Source texts of formatted documents:
● ● ● ● ● ● ●

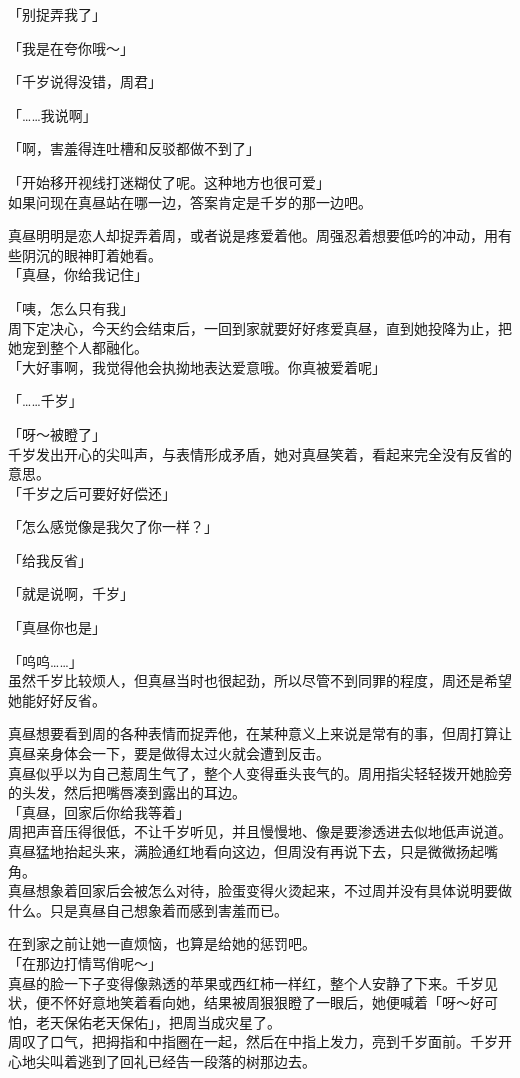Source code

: 「别捉弄我了」

「我是在夸你哦～」

「千岁说得没错，周君」

「……我说啊」

「啊，害羞得连吐槽和反驳都做不到了」

「开始移开视线打迷糊仗了呢。这种地方也很可爱」\\

如果问现在真昼站在哪一边，答案肯定是千岁的那一边吧。

真昼明明是恋人却捉弄着周，或者说是疼爱着他。周强忍着想要低吟的冲动，用有些阴沉的眼神盯着她看。\\

「真昼，你给我记住」

「咦，怎么只有我」\\

周下定决心，今天约会结束后，一回到家就要好好疼爱真昼，直到她投降为止，把她宠到整个人都融化。\\

「大好事啊，我觉得他会执拗地表达爱意哦。你真被爱着呢」

「……千岁」

「呀～被瞪了」\\

千岁发出开心的尖叫声，与表情形成矛盾，她对真昼笑着，看起来完全没有反省的意思。\\

「千岁之后可要好好偿还」

「怎么感觉像是我欠了你一样？」

「给我反省」

「就是说啊，千岁」

「真昼你也是」

「呜呜……」\\

虽然千岁比较烦人，但真昼当时也很起劲，所以尽管不到同罪的程度，周还是希望她能好好反省。

真昼想要看到周的各种表情而捉弄他，在某种意义上来说是常有的事，但周打算让真昼亲身体会一下，要是做得太过火就会遭到反击。\\

真昼似乎以为自己惹周生气了，整个人变得垂头丧气的。周用指尖轻轻拨开她脸旁的头发，然后把嘴唇凑到露出的耳边。\\

「真昼，回家后你给我等着」\\

周把声音压得很低，不让千岁听见，并且慢慢地、像是要渗透进去似地低声说道。真昼猛地抬起头来，满脸通红地看向这边，但周没有再说下去，只是微微扬起嘴角。\\

真昼想象着回家后会被怎么对待，脸蛋变得火烫起来，不过周并没有具体说明要做什么。只是真昼自己想象着而感到害羞而已。

在到家之前让她一直烦恼，也算是给她的惩罚吧。\\

「在那边打情骂俏呢～」\\

真昼的脸一下子变得像熟透的苹果或西红柿一样红，整个人安静了下来。千岁见状，便不怀好意地笑着看向她，结果被周狠狠瞪了一眼后，她便喊着「呀～好可怕，老天保佑老天保佑」，把周当成灾星了。\\

周叹了口气，把拇指和中指圈在一起，然后在中指上发力，亮到千岁面前。千岁开心地尖叫着逃到了回礼已经告一段落的树那边去。
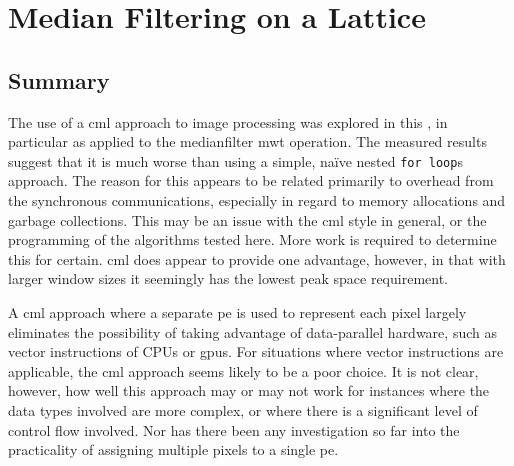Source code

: \newcommand{\hopac}{Hopac}
\chapter{\label{chap:median}Median Filtering on a Lattice}





\section{Summary}
The use of a \gls{cml} approach to image processing was explored in this , in particular as applied to the \gls{medianfilter} \gls{mwt} operation.  The measured results suggest that it is much worse than using a simple, naïve nested \texttt{for loop}s approach.  The reason for this appears to be related primarily to overhead from the synchronous communications, especially in regard to memory allocations and garbage collections.  This may be an issue with the \gls{cml} style in general,  or the programming of the algorithms tested here.  More work is required to determine this for certain.  \Gls{cml} does appear to provide one advantage, however, in that with larger window sizes it seemingly has the lowest peak space requirement.

A \gls{cml} approach where a separate \gls{pe} is used to represent each pixel largely eliminates the possibility of taking advantage of data-parallel hardware, such as vector instructions of CPUs or \glspl{gpu}.  For situations where vector instructions are applicable, the \gls{cml} approach seems likely to be a poor choice.  It is not clear, however, how well this approach may or may not work for instances where the data types involved are more complex, or where there is a significant level of control flow involved.  Nor has there been any investigation so far into the practicality of assigning multiple pixels to a single \gls{pe}.

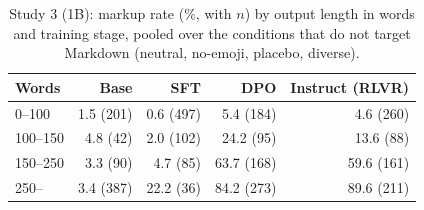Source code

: \begin{table}[t]
\centering
\footnotesize
\caption{Study 3 (1B): markup rate (\%, with $n$) by output length in words and training stage, pooled over the conditions that do not target Markdown (neutral, no-emoji, placebo, diverse).}
\label{tab:v2-length}
\begin{tabular}{lrrrr}
\toprule
Words & Base & SFT & DPO & Instruct (RLVR) \\
\midrule
0--100 & 1.5 (201) & 0.6 (497) & 5.4 (184) & 4.6 (260) \\
100--150 & 4.8 (42) & 2.0 (102) & 24.2 (95) & 13.6 (88) \\
150--250 & 3.3 (90) & 4.7 (85) & 63.7 (168) & 59.6 (161) \\
250-- & 3.4 (387) & 22.2 (36) & 84.2 (273) & 89.6 (211) \\
\bottomrule
\end{tabular}
\end{table}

● ● ● ● ● ● ●

YOUR TASK -> Could you tally the lines in these records that contain the word "length" and give only the result?

EXERCISE OUTPUT -> 2